Begin with the opening line of the records and extract each line through the one holding "blocs de JavaScript."; pictures are not part of the copy.
====== Material provided
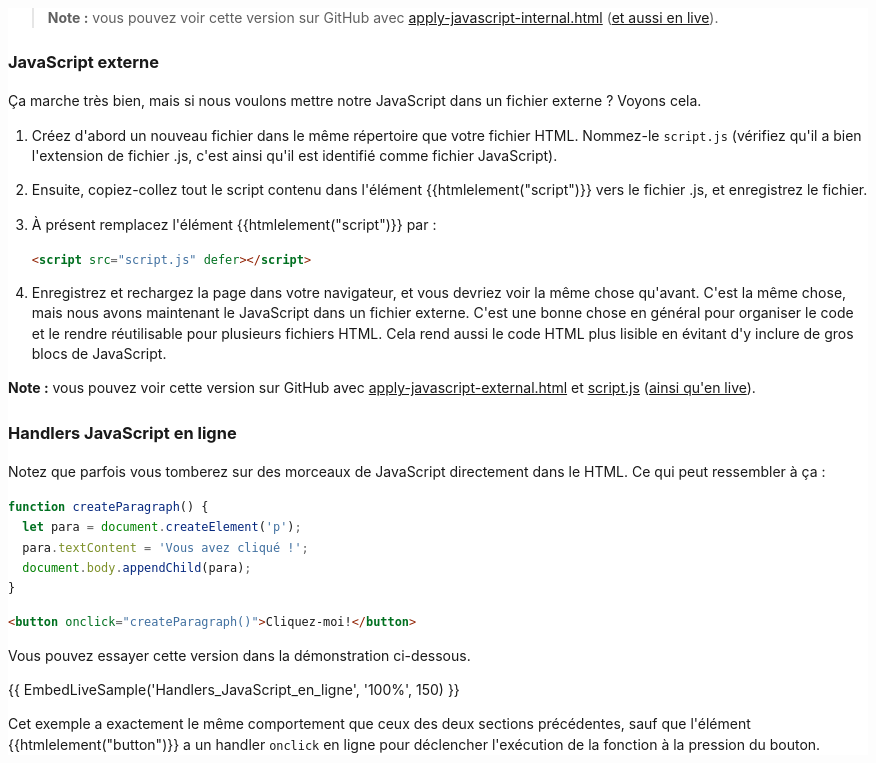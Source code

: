 > **Note :** vous pouvez voir cette version sur GitHub avec [apply-javascript-internal.html](https://github.com/mdn/learning-area/blob/master/javascript/introduction-to-js-1/what-is-js/apply-javascript-internal.html) ([et aussi en live](https://mdn.github.io/learning-area/javascript/introduction-to-js-1/what-is-js/apply-javascript-internal.html)).

### JavaScript externe

Ça marche très bien, mais si nous voulons mettre notre JavaScript dans un fichier externe&nbsp;? Voyons cela.

1.  Créez d'abord un nouveau fichier dans le même répertoire que votre fichier HTML. Nommez-le `script.js` (vérifiez qu'il a bien l'extension de fichier .js, c'est ainsi qu'il est identifié comme fichier JavaScript).
2.  Ensuite, copiez-collez tout le script contenu dans l'élément {{htmlelement("script")}} vers le fichier .js, et enregistrez le fichier.
3.  À présent remplacez l'élément {{htmlelement("script")}} par&nbsp;:

    ```html
    <script src="script.js" defer></script>
    ```

4.  Enregistrez et rechargez la page dans votre navigateur, et vous devriez voir la même chose qu'avant. C'est la même chose, mais nous avons maintenant le JavaScript dans un fichier externe. C'est une bonne chose en général pour organiser le code et le rendre réutilisable pour plusieurs fichiers HTML. Cela rend aussi le code HTML plus lisible en évitant d'y inclure de gros blocs de JavaScript.

**Note :** vous pouvez voir cette version sur GitHub avec [apply-javascript-external.html](https://github.com/mdn/learning-area/blob/master/javascript/introduction-to-js-1/what-is-js/apply-javascript-external.html) et [script.js](https://github.com/mdn/learning-area/blob/master/javascript/introduction-to-js-1/what-is-js/script.js) ([ainsi qu'en live](https://mdn.github.io/learning-area/javascript/introduction-to-js-1/what-is-js/apply-javascript-external.html)).

### Handlers JavaScript en ligne

Notez que parfois vous tomberez sur des morceaux de JavaScript directement dans le HTML. Ce qui peut ressembler à ça&nbsp;:

```js example-bad
function createParagraph() {
  let para = document.createElement('p');
  para.textContent = 'Vous avez cliqué !';
  document.body.appendChild(para);
}
```

```html example-bad
<button onclick="createParagraph()">Cliquez-moi!</button>
```

Vous pouvez essayer cette version dans la démonstration ci-dessous.

{{ EmbedLiveSample('Handlers_JavaScript_en_ligne', '100%', 150) }}

Cet exemple a exactement le même comportement que ceux des deux sections précédentes, sauf que l'élément {{htmlelement("button")}} a un handler `onclick` en ligne pour déclencher l'exécution de la fonction à la pression du bouton.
============
## Reply to the task
Source code

: > **Note :** vous pouvez voir cette version sur GitHub avec [apply-javascript-internal.html](https://github.com/mdn/learning-area/blob/master/javascript/introduction-to-js-1/what-is-js/apply-javascript-internal.html) ([et aussi en live](https://mdn.github.io/learning-area/javascript/introduction-to-js-1/what-is-js/apply-javascript-internal.html)).

### JavaScript externe

Ça marche très bien, mais si nous voulons mettre notre JavaScript dans un fichier externe&nbsp;? Voyons cela.

1.  Créez d'abord un nouveau fichier dans le même répertoire que votre fichier HTML. Nommez-le `script.js` (vérifiez qu'il a bien l'extension de fichier .js, c'est ainsi qu'il est identifié comme fichier JavaScript).
2.  Ensuite, copiez-collez tout le script contenu dans l'élément {{htmlelement("script")}} vers le fichier .js, et enregistrez le fichier.
3.  À présent remplacez l'élément {{htmlelement("script")}} par&nbsp;:

    ```html
    <script src="script.js" defer></script>
    ```

4.  Enregistrez et rechargez la page dans votre navigateur, et vous devriez voir la même chose qu'avant. C'est la même chose, mais nous avons maintenant le JavaScript dans un fichier externe. C'est une bonne chose en général pour organiser le code et le rendre réutilisable pour plusieurs fichiers HTML. Cela rend aussi le code HTML plus lisible en évitant d'y inclure de gros blocs de JavaScript.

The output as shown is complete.